According to a report in The Business Standard, banks which had lent money to Maxis’ unit in India, Aircel, are asking it to either infuse more funds into the company or go to the National Companies Law Tribunal (NCLT) for arbitration.
The lenders have called a meeting for tomorrow to take a final call on the company’s future.
The Business Standard reported that the lenders have asked Maxis, which owns 74% equity in Aircel, to invest at least another US$1 billion so that it can meet its debt obligations.
Lenders are pushing for new infusion of money as they expect the company’s financial metrics to fall further as Aircel plans to shut services in six areas in India.

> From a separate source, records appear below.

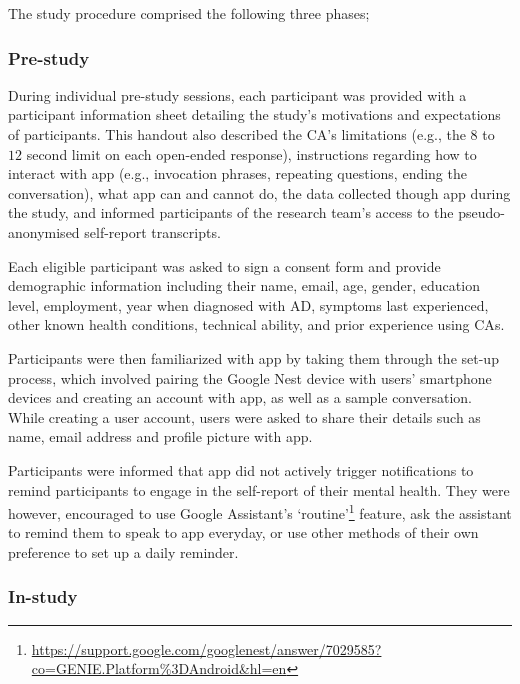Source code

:         The study procedure comprised the following three phases;
        
        \subsubsection{Pre-study}\label{sec:pre_study}
            
            During individual pre-study sessions, each participant was provided with a participant information sheet detailing the study's motivations and expectations of participants. This handout also described the \ac{CA}'s limitations (e.g., the $8$ to $12$ second limit on each open-ended response), instructions regarding how to interact with \acl{app} (e.g., invocation phrases, repeating questions, ending the conversation), what \acl{app} can and cannot do, the data collected though \acl{app} during the study, and informed participants of the research team's access to the pseudo-anonymised self-report transcripts.
                
            Each eligible participant was asked to sign a consent form and provide demographic information including their name, email, age, gender, education level, employment, year when diagnosed with \ac{AD}, symptoms last experienced, other known health conditions, technical ability, and prior experience using \ac{CA}s. 
                
            Participants were then familiarized with \acl{app} by taking them through the set-up process, which involved pairing the Google Nest device with users' smartphone devices and creating an account with \acl{app}, as well as a sample conversation. While creating a user account, users were asked to share their details such as name, email address and profile picture with \acl{app}.
                
            Participants were informed that \acl{app} did not actively trigger notifications to remind participants to engage in the self-report of their mental health. They were however, encouraged to use Google Assistant's `routine'\footnote{ \url{https://support.google.com/googlenest/answer/7029585?co=GENIE.Platform\%3DAndroid&hl=en}} feature, ask the assistant to remind them to speak to \acl{app} everyday, or use other methods of their own preference to set up a daily reminder.
                
        \subsubsection{In-study}\label{sec:in_study}

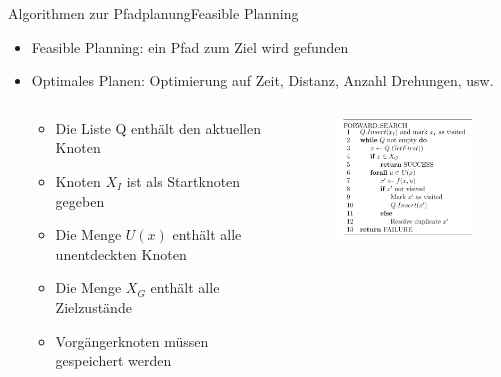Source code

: \documentclass[t,aspectratio=169,dvipsnames]{beamer}
\begin{document}
\begin{frame}{Algorithmen zur Pfadplanung}{Feasible Planning}
	\begin{itemize}
		\item Feasible Planning: ein Pfad zum Ziel wird gefunden
		\item Optimales Planen: Optimierung auf Zeit, Distanz, Anzahl Drehungen, usw.
		\begin{columns}
			\begin{column}[T]{0.5\textwidth}
				\begin{itemize}[<2>]
					\item Die Liste Q enthält den aktuellen Knoten
					\item Knoten $X_I$ ist als Startknoten gegeben
					\item Die Menge $U(x)$ enthält alle unentdeckten Knoten
					\item Die Menge $X_G$ enthält alle Zielzustände
					\item Vorgängerknoten müssen gespeichert werden
				\end{itemize}
			\end{column}
			\begin{column}[T]{0.5\textwidth}
				\begin{figure}
					\includegraphics[width=6.0cm]{images/img225.png}
				\end{figure}
			\end{column}
		\end{columns}
	\end{itemize}
\end{frame}
\end{document}
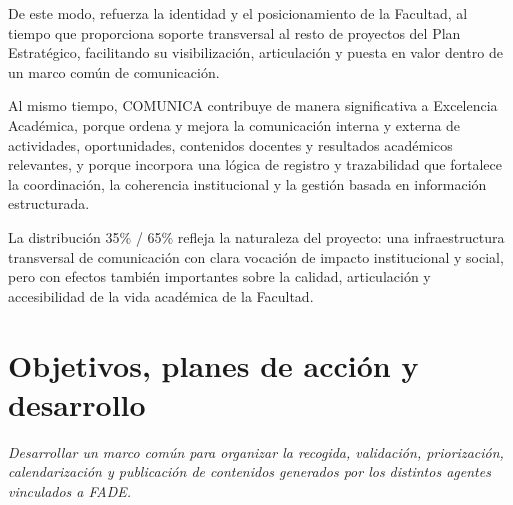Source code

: \documentclass[11pt,a4paper]{scrreprt}
\begin{document}
De este modo, refuerza la identidad y el posicionamiento de la Facultad, al tiempo que proporciona soporte transversal al resto de proyectos del Plan Estratégico, facilitando su visibilización, articulación y puesta en valor dentro de un marco común de comunicación.

Al mismo tiempo, COMUNICA contribuye de manera significativa a Excelencia Académica, porque ordena y mejora la comunicación interna y externa de actividades, oportunidades, contenidos docentes y resultados académicos relevantes, y porque incorpora una lógica de registro y trazabilidad que fortalece la coordinación, la coherencia institucional y la gestión basada en información estructurada.

La distribución 35\% / 65\% refleja la naturaleza del proyecto: una infraestructura transversal de comunicación con clara vocación de impacto institucional y social, pero con efectos también importantes sobre la calidad, articulación y accesibilidad de la vida académica de la Facultad.


\section{Objetivos, planes de acción y desarrollo}

\newpage
{}
{\small\color{mutedcolor}\itshape Desarrollar un marco común para organizar la recogida, validación, priorización, calendarización y publicación de contenidos generados por los distintos agentes vinculados a FADE.}\par\vspace{6pt}
\end{document}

The report quoted banking sources as saying that if money was not invested in Aircel by March to repay its debt, they would have no choice but to send the company to the NCLT for resolution under the Insolvency and Bankruptcy Code.
Aircel has already defaulted on repayment of interest on its debt obligations worth Rs174 billion on account of its weak liquidity position, the report said.
Aircel, according to its website, is India’s fifth largest and fastest growing GSM mobile service provider with a subscriber base of 65.1 million.
The Business Standard reported that until October last year, Aircel was planning a merger with Anil Ambani-owned Reliance Communications (Rcom) but this did not go through as they did not get approval from India’s Department of Communications.
Aircel has tried to seek a merger with telecom tower company GTL Infrastructure but minority shareholders of GTL Infra do not favour such a merger, the report added.
The report quoted an Aircel spokesperson as saying Maxis was committed to its India operations.